Exercise instructions => Your task is to copy the records that follow exactly, minus any images.

Input =>
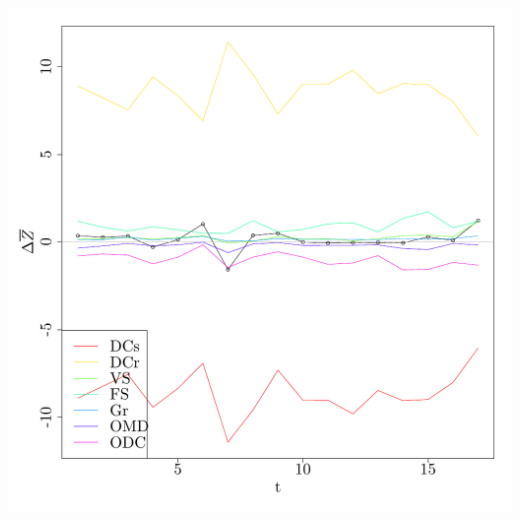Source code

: \documentclass{article}\usepackage[]{graphicx}\usepackage[]{color}
\makeatletter
\def\maxwidth{ %
  \ifdim\Gin@nat@width>\linewidth
    \linewidth
  \else
    \Gin@nat@width
  \fi
}
\newenvironment{knitrout}{}{} %
\makeatother
\begin{document}
\begin{knitrout}
\includegraphics[width=\maxwidth]{figure/moredec} 

\end{knitrout}
\end{document}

Output for this task =>
Source code

: \documentclass{article}\usepackage[]{graphicx}\usepackage[]{color}
\makeatletter
\def\maxwidth{ %
  \ifdim\Gin@nat@width>\linewidth
    \linewidth
  \else
    \Gin@nat@width
  \fi
}
\newenvironment{knitrout}{}{} %
\makeatother
\begin{document}
\begin{knitrout}
\includegraphics[width=\maxwidth]{figure/moredec} 

\end{knitrout}
\end{document}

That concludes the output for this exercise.